Dartmouth College ‘18
I have always identified as an athlete. I’ve been playing sports as long as I can remember and it’s something that has defined the person that I am today. Sports were always something that came naturally to me.
Identifying as an athlete was easy because, not only was I good at it, but I also was doing what I loved. What I didn’t account for was what would happen to my identity without sports. My sophomore year of college, I found out.
In high school, sports became more important to my identity than ever before. As a freshman, I played on three different varsity teams: soccer, basketball and track.
My junior year of high school, I was recruited for track by Division I schools. All the hard work I had put in over the years was validated. Sports mattered to me so much for so long, and getting the opportunity to play in college meant that it was all worth it.
Schoolwork was also important to me, but I had never felt that I could find an identity in the classroom. I was a good student and received good grades, yet my mind was more often filled with thoughts of what team we were playing after school than what I was learning in school at the moment.
After meeting many different coaches and traveling to visit various schools, my family and I decided that Dartmouth College was the best fit for me academically and athletically. In addition to being an Ivy League school, Dartmouth recruited some of the fastest girls in the nation every year.
When I started college in September, I had many competing priorities, but was determined to run well. I put everything I had into practice, but I found myself crossing the finish line last in many workouts.
Doubt once again worked its way into my head. Why could I no longer find success in something that was so important to me? I had lost faith in myself and it seemed that my coach, too, had stopped believing in me.
At the beginning of the winter season, my coach was impressed with the progress I had made on my own, but with only a few weeks left in the season, I began to feel pain in my right shin. My shin was tender to the touch and I had trouble walking to class, let alone running. A few days before spring break I had an x-ray taken of my shin and the doctor informed me I likely had a stress fracture. I was instructed not to run for six weeks.

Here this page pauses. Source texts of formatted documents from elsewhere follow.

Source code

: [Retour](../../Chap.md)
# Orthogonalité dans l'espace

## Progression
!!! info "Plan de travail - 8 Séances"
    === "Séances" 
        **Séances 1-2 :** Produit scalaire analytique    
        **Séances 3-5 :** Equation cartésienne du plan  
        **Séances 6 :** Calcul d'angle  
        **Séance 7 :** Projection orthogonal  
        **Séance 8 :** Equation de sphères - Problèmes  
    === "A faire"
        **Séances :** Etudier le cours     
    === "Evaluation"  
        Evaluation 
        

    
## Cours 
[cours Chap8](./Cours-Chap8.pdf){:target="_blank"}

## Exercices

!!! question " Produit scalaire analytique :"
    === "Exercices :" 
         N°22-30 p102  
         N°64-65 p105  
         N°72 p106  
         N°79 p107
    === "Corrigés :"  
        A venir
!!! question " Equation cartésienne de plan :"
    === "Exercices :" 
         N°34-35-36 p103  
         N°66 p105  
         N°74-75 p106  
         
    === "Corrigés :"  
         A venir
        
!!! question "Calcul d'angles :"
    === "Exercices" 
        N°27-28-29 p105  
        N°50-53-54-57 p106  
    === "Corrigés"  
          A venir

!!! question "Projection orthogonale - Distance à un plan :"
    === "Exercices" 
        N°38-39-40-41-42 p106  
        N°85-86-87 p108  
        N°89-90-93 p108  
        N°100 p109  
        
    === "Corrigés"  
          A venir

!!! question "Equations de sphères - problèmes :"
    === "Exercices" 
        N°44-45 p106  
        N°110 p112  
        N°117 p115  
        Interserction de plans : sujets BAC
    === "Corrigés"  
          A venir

Track, which once felt so important to me, started to feel like it was holding me back.
Although I was still on the roster, I no longer felt like a part of the Dartmouth Track and Field program. As the spring term came to an end, I realized I wasn’t even an athlete anymore.
The summer between my freshman and sophomore year of college was extremely reflective. I realized there was a possibility that when I returned to Dartmouth, I would no longer be an athlete. I still loved sports, but it was clear to me that after injury and heartbreak, I no longer loved being a college athlete.

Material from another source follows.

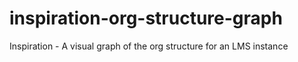 # inspiration-org-structure-graph
Inspiration - A visual graph of the org structure for an LMS instance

I was extremely afraid to quit, as I had never quit anything before, but I knew that it was the right decision for me at the time.
For a few months after quitting track, I did not know how to spend my time. There was a large part of the day between the hours of three and six that I had never had free before. When sports no longer seemed as important to me, I learned that there are many other parts of my identity that I have not yet explored.
It has been almost seven months since I quit track, and I am happier at Dartmouth than ever before. I didn’t know if I would like college, or if I would even like myself, without sports. But, it is clear to me now that I am so much more than just an athlete. And, Dartmouth has so much more to offer than just sports.
I got so caught up in trying to be successful, that I forgot why sports mattered to me so much in the first place. The best part about quitting track has been running for fun again. After many years of obsessive training and racing, it has been such a relief to once again run for fun.
I am able to run mile after mile without checking my watch to make sure I am on pace, or looking around me to see if I am keeping up with the other girls on the team. Instead, I look around and take in the scenery.